→ TASK DESCRIPTION:
Reproduce precisely the lines of the listing below, starting with the line that contains "# assignment" and stopping after the line that contains "arr := [1, 2, 3, 4, 5]"; include nothing else.

→ RECORDED INFORMATION:
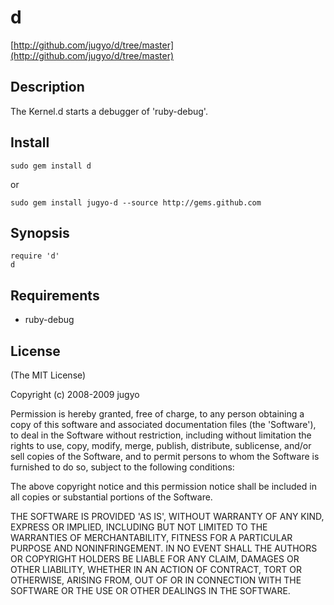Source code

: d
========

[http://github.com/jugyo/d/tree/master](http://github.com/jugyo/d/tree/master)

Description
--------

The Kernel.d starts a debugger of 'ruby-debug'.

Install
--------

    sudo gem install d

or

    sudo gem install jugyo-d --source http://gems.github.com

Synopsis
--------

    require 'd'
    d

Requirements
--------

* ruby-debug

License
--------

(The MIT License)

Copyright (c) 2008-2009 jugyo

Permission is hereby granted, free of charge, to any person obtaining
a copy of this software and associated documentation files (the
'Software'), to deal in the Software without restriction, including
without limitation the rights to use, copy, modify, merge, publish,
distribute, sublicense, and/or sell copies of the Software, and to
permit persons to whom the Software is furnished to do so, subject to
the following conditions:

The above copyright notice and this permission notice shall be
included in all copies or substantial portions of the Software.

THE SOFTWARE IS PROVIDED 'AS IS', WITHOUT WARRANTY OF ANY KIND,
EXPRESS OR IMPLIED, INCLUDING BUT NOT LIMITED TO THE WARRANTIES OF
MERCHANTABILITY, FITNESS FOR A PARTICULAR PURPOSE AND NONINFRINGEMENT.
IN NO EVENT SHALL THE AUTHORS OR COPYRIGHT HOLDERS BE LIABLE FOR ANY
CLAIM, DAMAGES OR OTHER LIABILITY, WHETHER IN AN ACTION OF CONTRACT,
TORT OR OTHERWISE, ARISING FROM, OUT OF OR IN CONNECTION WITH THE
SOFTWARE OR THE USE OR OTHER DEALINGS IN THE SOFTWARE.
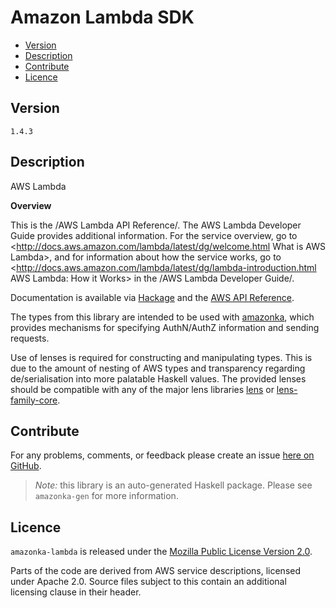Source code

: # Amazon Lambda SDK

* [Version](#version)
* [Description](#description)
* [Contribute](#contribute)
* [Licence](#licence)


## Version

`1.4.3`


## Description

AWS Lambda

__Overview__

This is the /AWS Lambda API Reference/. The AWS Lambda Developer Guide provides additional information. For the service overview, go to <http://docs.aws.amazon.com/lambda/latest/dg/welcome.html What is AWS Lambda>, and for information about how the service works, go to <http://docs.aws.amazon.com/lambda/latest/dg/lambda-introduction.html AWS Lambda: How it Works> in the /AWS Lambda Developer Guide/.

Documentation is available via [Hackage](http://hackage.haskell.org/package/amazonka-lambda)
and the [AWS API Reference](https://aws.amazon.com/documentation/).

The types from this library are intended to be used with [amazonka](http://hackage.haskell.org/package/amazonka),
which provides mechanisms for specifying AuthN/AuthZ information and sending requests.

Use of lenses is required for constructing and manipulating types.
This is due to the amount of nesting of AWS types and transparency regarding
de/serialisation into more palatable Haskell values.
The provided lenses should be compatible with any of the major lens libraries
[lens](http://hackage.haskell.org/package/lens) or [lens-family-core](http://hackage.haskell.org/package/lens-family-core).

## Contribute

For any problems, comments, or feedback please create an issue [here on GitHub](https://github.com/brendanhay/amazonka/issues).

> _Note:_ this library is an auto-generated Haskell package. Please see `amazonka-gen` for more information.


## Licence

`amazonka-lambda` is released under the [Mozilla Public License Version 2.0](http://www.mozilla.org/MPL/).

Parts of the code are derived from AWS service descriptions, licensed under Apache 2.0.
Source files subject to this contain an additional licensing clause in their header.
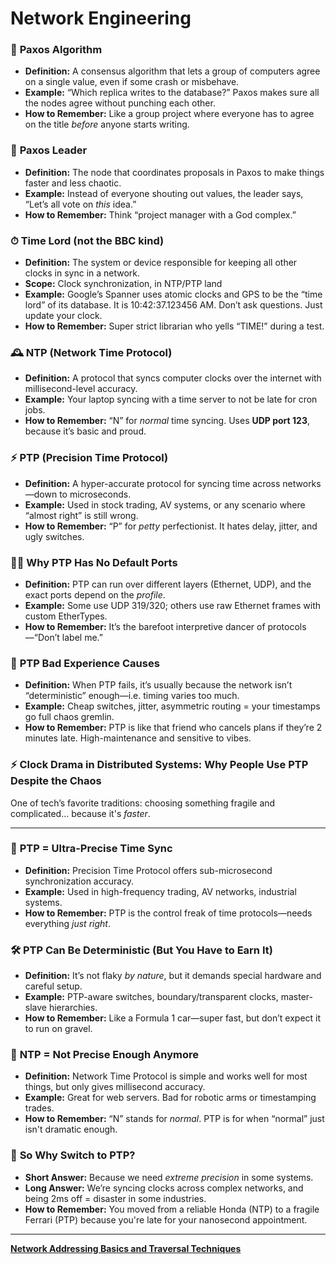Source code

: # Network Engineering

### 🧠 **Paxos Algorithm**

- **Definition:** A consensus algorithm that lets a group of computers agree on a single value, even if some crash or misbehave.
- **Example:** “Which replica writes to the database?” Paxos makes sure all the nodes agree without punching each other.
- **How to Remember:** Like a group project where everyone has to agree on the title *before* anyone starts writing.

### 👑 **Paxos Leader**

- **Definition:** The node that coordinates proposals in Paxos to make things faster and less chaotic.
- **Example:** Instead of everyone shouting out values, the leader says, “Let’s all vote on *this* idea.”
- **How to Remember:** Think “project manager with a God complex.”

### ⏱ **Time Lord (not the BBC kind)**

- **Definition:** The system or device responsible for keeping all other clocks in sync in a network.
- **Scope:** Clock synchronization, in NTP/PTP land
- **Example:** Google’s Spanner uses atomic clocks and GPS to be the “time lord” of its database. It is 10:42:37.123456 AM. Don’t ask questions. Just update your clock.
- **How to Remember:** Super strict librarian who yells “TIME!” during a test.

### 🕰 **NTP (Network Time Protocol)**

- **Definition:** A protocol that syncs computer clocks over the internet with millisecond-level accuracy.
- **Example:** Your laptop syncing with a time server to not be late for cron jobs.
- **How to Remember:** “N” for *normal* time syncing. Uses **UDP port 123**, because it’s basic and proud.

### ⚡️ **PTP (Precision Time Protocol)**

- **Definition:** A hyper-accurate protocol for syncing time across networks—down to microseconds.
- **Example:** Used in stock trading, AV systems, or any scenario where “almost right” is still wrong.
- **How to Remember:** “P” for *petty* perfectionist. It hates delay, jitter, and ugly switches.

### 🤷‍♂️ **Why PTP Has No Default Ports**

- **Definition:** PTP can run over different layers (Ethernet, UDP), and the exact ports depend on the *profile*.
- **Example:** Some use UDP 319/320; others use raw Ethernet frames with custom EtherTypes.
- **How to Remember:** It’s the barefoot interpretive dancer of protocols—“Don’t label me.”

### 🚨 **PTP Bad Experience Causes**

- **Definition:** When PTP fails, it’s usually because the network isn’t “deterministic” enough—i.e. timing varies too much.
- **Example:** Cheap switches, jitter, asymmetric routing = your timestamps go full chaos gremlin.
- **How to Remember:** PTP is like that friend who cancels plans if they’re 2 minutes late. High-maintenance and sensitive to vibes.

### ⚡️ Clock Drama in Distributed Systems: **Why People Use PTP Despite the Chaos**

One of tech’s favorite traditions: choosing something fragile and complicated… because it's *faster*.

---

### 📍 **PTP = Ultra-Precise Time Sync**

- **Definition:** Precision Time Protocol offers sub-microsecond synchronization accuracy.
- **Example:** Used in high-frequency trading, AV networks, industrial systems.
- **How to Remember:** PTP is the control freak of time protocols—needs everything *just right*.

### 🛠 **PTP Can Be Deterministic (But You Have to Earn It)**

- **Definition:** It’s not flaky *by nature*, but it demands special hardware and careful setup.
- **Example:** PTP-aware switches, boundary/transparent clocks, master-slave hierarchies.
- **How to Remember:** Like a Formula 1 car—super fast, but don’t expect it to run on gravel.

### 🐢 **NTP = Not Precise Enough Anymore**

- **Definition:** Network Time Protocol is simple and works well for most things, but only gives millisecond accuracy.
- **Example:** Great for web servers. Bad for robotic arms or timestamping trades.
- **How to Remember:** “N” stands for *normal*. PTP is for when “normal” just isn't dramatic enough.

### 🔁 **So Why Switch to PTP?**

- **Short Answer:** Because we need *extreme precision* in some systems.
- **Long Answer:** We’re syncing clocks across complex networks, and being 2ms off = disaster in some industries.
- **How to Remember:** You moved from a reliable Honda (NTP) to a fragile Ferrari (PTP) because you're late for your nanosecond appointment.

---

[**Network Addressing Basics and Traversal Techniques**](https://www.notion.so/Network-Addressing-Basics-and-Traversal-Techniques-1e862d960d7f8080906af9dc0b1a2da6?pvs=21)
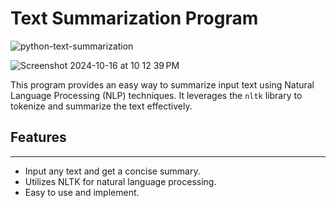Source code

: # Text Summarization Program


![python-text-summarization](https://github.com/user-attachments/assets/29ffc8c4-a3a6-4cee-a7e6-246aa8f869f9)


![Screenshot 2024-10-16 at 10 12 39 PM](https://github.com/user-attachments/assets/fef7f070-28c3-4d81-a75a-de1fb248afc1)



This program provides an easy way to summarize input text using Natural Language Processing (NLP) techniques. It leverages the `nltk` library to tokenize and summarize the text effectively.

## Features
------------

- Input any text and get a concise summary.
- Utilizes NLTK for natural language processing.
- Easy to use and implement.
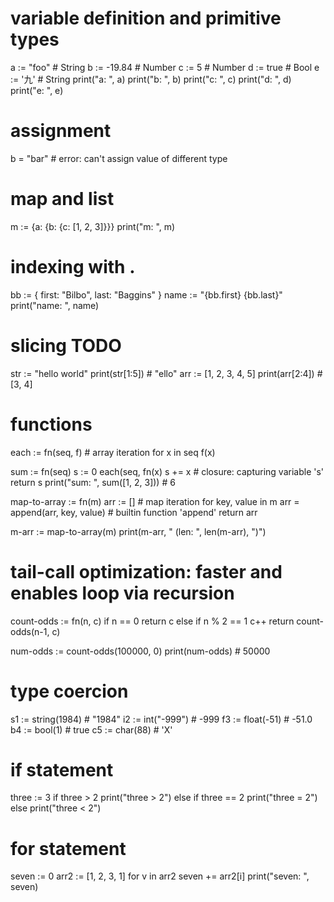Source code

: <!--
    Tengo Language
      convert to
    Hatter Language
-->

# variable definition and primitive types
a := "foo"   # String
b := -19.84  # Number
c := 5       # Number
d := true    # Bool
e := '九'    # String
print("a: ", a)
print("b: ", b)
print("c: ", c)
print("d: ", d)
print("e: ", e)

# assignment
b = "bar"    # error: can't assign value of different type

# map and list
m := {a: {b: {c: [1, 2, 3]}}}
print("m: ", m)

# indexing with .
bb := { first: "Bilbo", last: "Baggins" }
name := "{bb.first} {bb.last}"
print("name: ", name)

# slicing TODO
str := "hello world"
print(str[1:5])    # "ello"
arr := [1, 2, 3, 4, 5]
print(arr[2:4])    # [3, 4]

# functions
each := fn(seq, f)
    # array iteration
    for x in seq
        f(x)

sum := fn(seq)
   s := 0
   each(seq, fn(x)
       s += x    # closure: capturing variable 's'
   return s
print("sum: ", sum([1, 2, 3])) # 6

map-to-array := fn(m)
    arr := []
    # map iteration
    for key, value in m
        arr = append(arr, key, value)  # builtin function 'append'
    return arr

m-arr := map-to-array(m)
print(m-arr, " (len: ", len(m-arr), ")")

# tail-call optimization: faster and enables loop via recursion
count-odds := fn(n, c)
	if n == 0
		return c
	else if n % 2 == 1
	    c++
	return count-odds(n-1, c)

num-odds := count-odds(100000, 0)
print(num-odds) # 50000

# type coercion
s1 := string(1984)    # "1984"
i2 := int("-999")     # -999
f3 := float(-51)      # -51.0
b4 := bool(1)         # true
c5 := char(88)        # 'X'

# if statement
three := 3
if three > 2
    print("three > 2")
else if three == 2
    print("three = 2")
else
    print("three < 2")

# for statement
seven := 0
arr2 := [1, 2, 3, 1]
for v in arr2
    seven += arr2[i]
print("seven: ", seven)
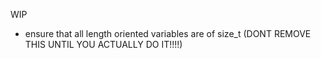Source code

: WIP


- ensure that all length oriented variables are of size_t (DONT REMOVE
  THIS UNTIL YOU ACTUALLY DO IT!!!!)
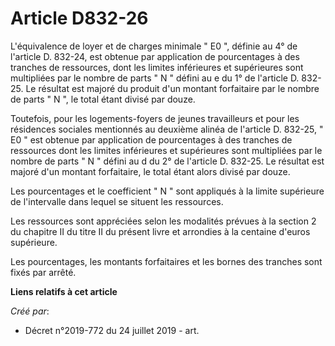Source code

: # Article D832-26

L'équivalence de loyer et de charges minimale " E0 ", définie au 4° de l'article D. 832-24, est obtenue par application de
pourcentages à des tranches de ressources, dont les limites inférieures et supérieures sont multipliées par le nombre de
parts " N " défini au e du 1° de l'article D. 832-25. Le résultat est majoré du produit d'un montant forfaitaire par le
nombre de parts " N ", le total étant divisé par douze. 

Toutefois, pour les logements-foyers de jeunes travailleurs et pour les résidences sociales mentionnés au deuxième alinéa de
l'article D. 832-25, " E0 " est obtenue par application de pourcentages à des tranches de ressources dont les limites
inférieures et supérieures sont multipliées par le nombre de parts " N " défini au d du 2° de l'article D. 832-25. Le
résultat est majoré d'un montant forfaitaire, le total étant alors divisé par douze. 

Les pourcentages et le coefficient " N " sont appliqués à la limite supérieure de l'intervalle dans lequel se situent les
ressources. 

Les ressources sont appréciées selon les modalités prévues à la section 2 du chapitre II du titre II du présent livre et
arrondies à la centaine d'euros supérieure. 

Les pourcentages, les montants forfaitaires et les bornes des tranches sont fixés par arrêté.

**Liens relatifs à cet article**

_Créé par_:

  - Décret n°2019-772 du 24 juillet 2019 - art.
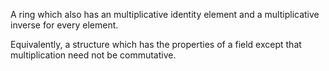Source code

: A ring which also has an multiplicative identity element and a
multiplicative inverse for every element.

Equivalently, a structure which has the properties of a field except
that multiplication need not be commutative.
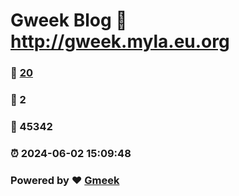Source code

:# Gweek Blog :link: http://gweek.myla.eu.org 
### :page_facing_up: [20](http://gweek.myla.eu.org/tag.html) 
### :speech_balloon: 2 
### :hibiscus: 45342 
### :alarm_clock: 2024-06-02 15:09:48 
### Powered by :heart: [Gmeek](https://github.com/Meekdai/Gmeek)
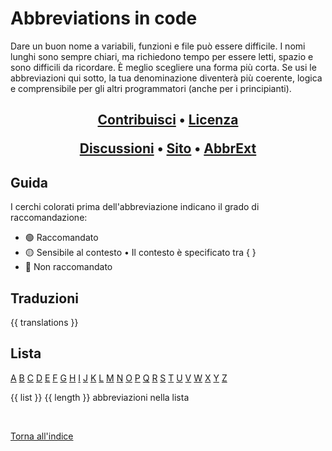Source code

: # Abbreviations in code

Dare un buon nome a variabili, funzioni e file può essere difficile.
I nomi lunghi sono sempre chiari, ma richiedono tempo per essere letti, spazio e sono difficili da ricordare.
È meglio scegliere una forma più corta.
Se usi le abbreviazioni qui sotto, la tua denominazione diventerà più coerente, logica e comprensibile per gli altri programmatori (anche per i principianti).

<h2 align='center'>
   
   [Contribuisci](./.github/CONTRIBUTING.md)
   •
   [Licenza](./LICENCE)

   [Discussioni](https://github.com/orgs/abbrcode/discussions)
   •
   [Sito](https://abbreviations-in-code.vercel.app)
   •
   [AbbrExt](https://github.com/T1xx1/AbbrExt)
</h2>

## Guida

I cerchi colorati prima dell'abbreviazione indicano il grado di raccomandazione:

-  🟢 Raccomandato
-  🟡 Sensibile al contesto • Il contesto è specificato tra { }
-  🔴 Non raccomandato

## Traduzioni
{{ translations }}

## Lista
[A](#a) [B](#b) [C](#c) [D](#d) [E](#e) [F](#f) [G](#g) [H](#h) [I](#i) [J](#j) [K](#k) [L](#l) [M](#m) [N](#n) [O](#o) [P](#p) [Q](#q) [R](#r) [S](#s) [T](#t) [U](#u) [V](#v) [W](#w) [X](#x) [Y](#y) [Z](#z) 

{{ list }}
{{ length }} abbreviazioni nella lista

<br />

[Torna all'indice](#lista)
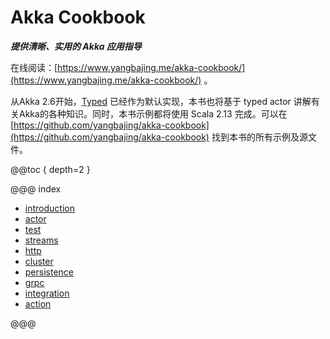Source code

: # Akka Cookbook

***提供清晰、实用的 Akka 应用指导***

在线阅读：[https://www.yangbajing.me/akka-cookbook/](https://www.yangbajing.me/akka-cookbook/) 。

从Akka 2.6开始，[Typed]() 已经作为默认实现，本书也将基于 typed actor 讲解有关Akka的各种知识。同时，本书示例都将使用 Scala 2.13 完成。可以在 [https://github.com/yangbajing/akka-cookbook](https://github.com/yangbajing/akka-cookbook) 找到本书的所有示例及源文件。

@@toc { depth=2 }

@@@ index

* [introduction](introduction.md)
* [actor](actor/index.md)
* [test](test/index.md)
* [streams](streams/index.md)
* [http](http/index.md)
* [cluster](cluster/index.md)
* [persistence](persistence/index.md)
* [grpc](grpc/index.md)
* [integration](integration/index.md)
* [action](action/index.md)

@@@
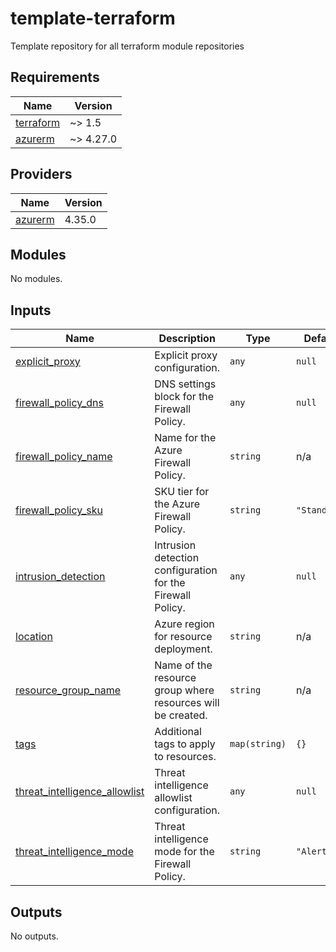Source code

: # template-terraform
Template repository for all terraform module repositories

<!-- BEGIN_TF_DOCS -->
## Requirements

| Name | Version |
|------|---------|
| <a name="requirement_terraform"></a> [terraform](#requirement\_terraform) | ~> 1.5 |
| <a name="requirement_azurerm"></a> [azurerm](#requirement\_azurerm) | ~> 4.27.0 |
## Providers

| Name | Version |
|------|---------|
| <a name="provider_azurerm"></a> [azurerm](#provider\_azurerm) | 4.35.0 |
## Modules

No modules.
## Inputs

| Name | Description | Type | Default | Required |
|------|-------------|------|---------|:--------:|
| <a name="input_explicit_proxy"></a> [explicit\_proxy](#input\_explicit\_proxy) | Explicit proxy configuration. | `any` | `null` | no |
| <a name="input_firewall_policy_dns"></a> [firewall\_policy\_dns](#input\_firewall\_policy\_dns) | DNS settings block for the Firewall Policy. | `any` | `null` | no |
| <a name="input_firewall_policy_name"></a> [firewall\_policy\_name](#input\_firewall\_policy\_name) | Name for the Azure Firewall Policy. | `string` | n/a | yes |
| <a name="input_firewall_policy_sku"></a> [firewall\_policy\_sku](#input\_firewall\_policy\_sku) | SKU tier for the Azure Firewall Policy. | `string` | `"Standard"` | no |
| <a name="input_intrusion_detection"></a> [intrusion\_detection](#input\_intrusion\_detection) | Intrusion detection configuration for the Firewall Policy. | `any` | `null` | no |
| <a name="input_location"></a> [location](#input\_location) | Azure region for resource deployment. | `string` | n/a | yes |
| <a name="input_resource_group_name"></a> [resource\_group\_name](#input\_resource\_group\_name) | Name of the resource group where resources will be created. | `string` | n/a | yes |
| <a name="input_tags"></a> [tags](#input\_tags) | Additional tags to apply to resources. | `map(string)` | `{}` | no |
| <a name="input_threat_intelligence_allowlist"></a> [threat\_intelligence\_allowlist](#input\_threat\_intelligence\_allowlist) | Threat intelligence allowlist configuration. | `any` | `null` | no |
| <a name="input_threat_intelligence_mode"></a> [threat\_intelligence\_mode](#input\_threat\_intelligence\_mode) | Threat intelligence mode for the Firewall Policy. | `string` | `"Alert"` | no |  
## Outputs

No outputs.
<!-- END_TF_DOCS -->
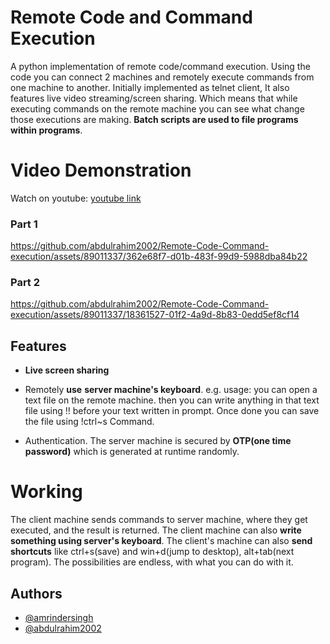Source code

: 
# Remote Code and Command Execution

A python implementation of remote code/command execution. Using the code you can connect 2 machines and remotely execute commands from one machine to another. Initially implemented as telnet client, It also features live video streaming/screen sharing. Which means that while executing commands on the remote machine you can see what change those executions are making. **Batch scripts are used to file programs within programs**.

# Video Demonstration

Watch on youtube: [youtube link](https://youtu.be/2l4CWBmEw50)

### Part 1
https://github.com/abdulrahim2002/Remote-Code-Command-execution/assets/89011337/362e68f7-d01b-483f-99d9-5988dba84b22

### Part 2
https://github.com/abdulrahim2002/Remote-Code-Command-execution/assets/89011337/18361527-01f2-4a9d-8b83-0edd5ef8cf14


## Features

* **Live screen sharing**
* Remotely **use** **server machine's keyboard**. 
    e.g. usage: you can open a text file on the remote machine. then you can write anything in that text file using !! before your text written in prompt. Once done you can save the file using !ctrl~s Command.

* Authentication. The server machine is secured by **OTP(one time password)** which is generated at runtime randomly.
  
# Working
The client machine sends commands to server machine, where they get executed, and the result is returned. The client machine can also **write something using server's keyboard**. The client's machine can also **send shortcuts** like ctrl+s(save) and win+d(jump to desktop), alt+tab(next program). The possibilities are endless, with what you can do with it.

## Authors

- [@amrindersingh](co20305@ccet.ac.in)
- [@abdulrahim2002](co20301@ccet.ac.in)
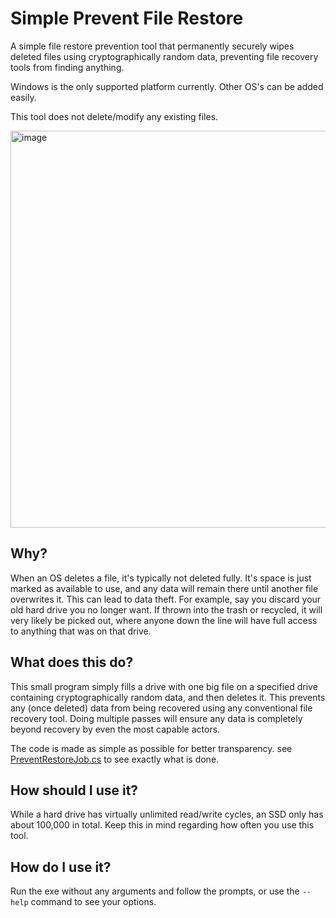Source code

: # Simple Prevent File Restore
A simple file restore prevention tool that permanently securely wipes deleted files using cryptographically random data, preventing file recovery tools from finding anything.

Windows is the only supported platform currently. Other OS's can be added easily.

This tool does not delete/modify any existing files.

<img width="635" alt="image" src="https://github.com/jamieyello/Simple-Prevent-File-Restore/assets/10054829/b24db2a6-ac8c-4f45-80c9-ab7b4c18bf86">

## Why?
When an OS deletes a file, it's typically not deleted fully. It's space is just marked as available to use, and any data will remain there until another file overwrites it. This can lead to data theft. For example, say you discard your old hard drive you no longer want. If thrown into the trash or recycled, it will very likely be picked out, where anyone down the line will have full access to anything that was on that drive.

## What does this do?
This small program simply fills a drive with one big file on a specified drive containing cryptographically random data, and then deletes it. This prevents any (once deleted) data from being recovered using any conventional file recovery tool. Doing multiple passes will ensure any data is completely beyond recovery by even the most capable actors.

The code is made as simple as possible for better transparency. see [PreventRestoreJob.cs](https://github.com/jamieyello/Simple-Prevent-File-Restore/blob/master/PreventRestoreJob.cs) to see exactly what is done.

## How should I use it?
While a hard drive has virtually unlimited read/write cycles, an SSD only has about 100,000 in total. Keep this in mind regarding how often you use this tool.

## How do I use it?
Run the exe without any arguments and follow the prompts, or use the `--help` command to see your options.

→ RESULT:
# assignment
b = "bar"    # error: can't assign value of different type

# map and list
m := {a: {b: {c: [1, 2, 3]}}}
print("m: ", m)

# indexing with .
bb := { first: "Bilbo", last: "Baggins" }
name := "{bb.first} {bb.last}"
print("name: ", name)

# slicing TODO
str := "hello world"
print(str[1:5])    # "ello"
arr := [1, 2, 3, 4, 5]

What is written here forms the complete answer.